_DIRECTIONS FOR THIS TASK:_ Write the entries below out again exactly, but skip the pictures.

_RECORDS FOR THE EXERCISE:_
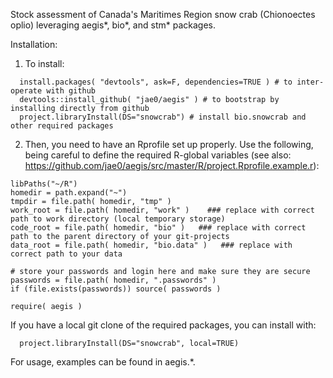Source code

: Stock assessment of Canada's Maritimes Region snow crab (Chionoectes oplio) leveraging aegis*, bio*, and stm* packages.


Installation:


1. To install:

```
  install.packages( "devtools", ask=F, dependencies=TRUE ) # to inter-operate with github
  devtools::install_github( "jae0/aegis" ) # to bootstrap by installing directly from github
  project.libraryInstall(DS="snowcrab") # install bio.snowcrab and other required packages
```



2. Then, you need to have an Rprofile set up properly. Use the following, being careful to define the required R-global variables (see also: https://github.com/jae0/aegis/src/master/R/project.Rprofile.example.r):


```.
libPaths("~/R")
homedir = path.expand("~")
tmpdir = file.path( homedir, "tmp" )
work_root = file.path( homedir, "work" )    ### replace with correct path to work directory (local temporary storage)
code_root = file.path( homedir, "bio" )   ### replace with correct path to the parent directory of your git-projects
data_root = file.path( homedir, "bio.data" )   ### replace with correct path to your data

# store your passwords and login here and make sure they are secure
passwords = file.path( homedir, ".passwords" )
if (file.exists(passwords)) source( passwords )

require( aegis )
```


If you have a local git clone of the required packages, you can install with:

```
  project.libraryInstall(DS="snowcrab", local=TRUE)

```

For usage, examples can be found in aegis.*.
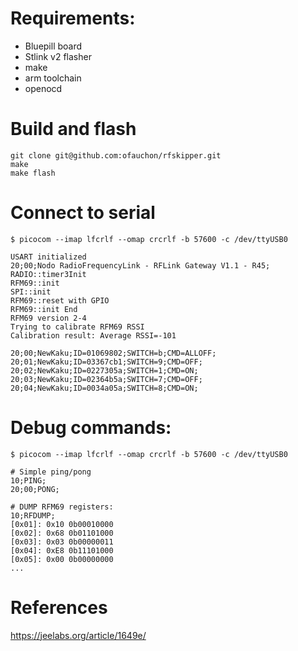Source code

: # Requirements:
 
  - Bluepill board
  - Stlink v2 flasher
  - make
  - arm toolchain
  - openocd
  
# Build and flash

```
git clone git@github.com:ofauchon/rfskipper.git
make 
make flash
```

# Connect to serial

```
$ picocom --imap lfcrlf --omap crcrlf -b 57600 -c /dev/ttyUSB0

USART initialized
20;00;Nodo RadioFrequencyLink - RFLink Gateway V1.1 - R45;
RADIO::timer3Init
RFM69::init
SPI::init
RFM69::reset with GPIO 
RFM69::init End
RFM69 version 2-4
Trying to calibrate RFM69 RSSI
Calibration result: Average RSSI=-101

20;00;NewKaku;ID=01069802;SWITCH=b;CMD=ALLOFF;
20;01;NewKaku;ID=03367cb1;SWITCH=9;CMD=OFF;
20;02;NewKaku;ID=0227305a;SWITCH=1;CMD=ON;
20;03;NewKaku;ID=02364b5a;SWITCH=7;CMD=OFF;
20;04;NewKaku;ID=0034a05a;SWITCH=8;CMD=ON;

```

# Debug commands: 

```
$ picocom --imap lfcrlf --omap crcrlf -b 57600 -c /dev/ttyUSB0

# Simple ping/pong
10;PING;
20;00;PONG;

# DUMP RFM69 registers:
10;RFDUMP;
[0x01]: 0x10 0b00010000
[0x02]: 0x68 0b01101000
[0x03]: 0x03 0b00000011
[0x04]: 0xE8 0b11101000
[0x05]: 0x00 0b00000000
...

```

# References 

https://jeelabs.org/article/1649e/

_REPLY TO THE EXERCISE:_
Source code

: Stock assessment of Canada's Maritimes Region snow crab (Chionoectes oplio) leveraging aegis*, bio*, and stm* packages.


Installation:


1. To install:

```
  install.packages( "devtools", ask=F, dependencies=TRUE ) # to inter-operate with github
  devtools::install_github( "jae0/aegis" ) # to bootstrap by installing directly from github
  project.libraryInstall(DS="snowcrab") # install bio.snowcrab and other required packages
```



2. Then, you need to have an Rprofile set up properly. Use the following, being careful to define the required R-global variables (see also: https://github.com/jae0/aegis/src/master/R/project.Rprofile.example.r):


```.
libPaths("~/R")
homedir = path.expand("~")
tmpdir = file.path( homedir, "tmp" )
work_root = file.path( homedir, "work" )    ### replace with correct path to work directory (local temporary storage)
code_root = file.path( homedir, "bio" )   ### replace with correct path to the parent directory of your git-projects
data_root = file.path( homedir, "bio.data" )   ### replace with correct path to your data

# store your passwords and login here and make sure they are secure
passwords = file.path( homedir, ".passwords" )
if (file.exists(passwords)) source( passwords )

require( aegis )
```


If you have a local git clone of the required packages, you can install with:

```
  project.libraryInstall(DS="snowcrab", local=TRUE)

```

For usage, examples can be found in aegis.*.
Source code

: # Requirements:
 
  - Bluepill board
  - Stlink v2 flasher
  - make
  - arm toolchain
  - openocd
  
# Build and flash

```
git clone git@github.com:ofauchon/rfskipper.git
make 
make flash
```

# Connect to serial

```
$ picocom --imap lfcrlf --omap crcrlf -b 57600 -c /dev/ttyUSB0

USART initialized
20;00;Nodo RadioFrequencyLink - RFLink Gateway V1.1 - R45;
RADIO::timer3Init
RFM69::init
SPI::init
RFM69::reset with GPIO 
RFM69::init End
RFM69 version 2-4
Trying to calibrate RFM69 RSSI
Calibration result: Average RSSI=-101

20;00;NewKaku;ID=01069802;SWITCH=b;CMD=ALLOFF;
20;01;NewKaku;ID=03367cb1;SWITCH=9;CMD=OFF;
20;02;NewKaku;ID=0227305a;SWITCH=1;CMD=ON;
20;03;NewKaku;ID=02364b5a;SWITCH=7;CMD=OFF;
20;04;NewKaku;ID=0034a05a;SWITCH=8;CMD=ON;

```

# Debug commands: 

```
$ picocom --imap lfcrlf --omap crcrlf -b 57600 -c /dev/ttyUSB0

# Simple ping/pong
10;PING;
20;00;PONG;

# DUMP RFM69 registers:
10;RFDUMP;
[0x01]: 0x10 0b00010000
[0x02]: 0x68 0b01101000
[0x03]: 0x03 0b00000011
[0x04]: 0xE8 0b11101000
[0x05]: 0x00 0b00000000
...

```

# References 

https://jeelabs.org/article/1649e/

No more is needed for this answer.